• Your instructions: Each line below needs to be returned exactly. Skip any picture.

________________________________________

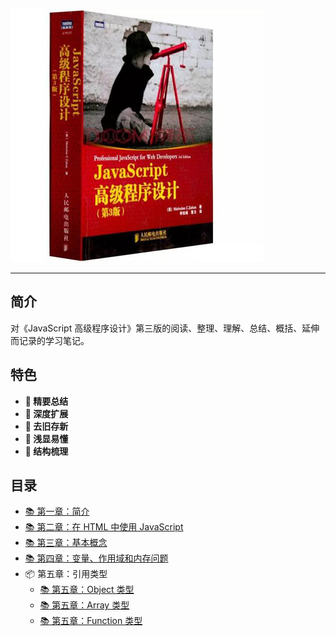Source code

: !['# Professional-JavaScript-for-Web-Developers'](images/book.jpg)

---

## 简介

对《JavaScript 高级程序设计》第三版的阅读、整理、理解、总结、概括、延伸而记录的学习笔记。

## 特色

- **💎 精要总结**
- **🚀 深度扩展**
- **🎉 去旧存新**
- **🎯 浅显易懂**
- **🔎 结构梳理**

## 目录

- [📚 第一章：简介](./Chapter1%20-%20What%20Is%20JavaScript/简介.md)
- [📚 第二章：在 HTML 中使用 JavaScript](./Chapter2%20-%20JavaScript%20in%20HTML/在HTML中使用JavaScript.md)
- [📚 第三章：基本概念](./Chapter3%20-%20Language%20Basics/基本概念.md)
- [📚 第四章：变量、作用域和内存问题](./Chapter4%20-%20Variables%20Scope%20And%20Memory/变量、作用域和内存问题.md)
- 📦 第五章：引用类型
  - [📚 第五章：Object 类型](./Chapter5%20-%20Reference%20Types/Object%20类型.md)
  - [📚 第五章：Array 类型](./Chapter5%20-%20Reference%20Types/Array%20类型.md)
  - [📚 第五章：Function 类型](./Chapter5%20-%20Reference%20Types/Function%20类型.md)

________________________________________

• Result for this exercise:
Source code

: !['# Professional-JavaScript-for-Web-Developers'](images/book.jpg)

---

## 简介

对《JavaScript 高级程序设计》第三版的阅读、整理、理解、总结、概括、延伸而记录的学习笔记。

## 特色

- **💎 精要总结**
- **🚀 深度扩展**
- **🎉 去旧存新**
- **🎯 浅显易懂**
- **🔎 结构梳理**

## 目录

- [📚 第一章：简介](./Chapter1%20-%20What%20Is%20JavaScript/简介.md)
- [📚 第二章：在 HTML 中使用 JavaScript](./Chapter2%20-%20JavaScript%20in%20HTML/在HTML中使用JavaScript.md)
- [📚 第三章：基本概念](./Chapter3%20-%20Language%20Basics/基本概念.md)
- [📚 第四章：变量、作用域和内存问题](./Chapter4%20-%20Variables%20Scope%20And%20Memory/变量、作用域和内存问题.md)
- 📦 第五章：引用类型
  - [📚 第五章：Object 类型](./Chapter5%20-%20Reference%20Types/Object%20类型.md)
  - [📚 第五章：Array 类型](./Chapter5%20-%20Reference%20Types/Array%20类型.md)
  - [📚 第五章：Function 类型](./Chapter5%20-%20Reference%20Types/Function%20类型.md)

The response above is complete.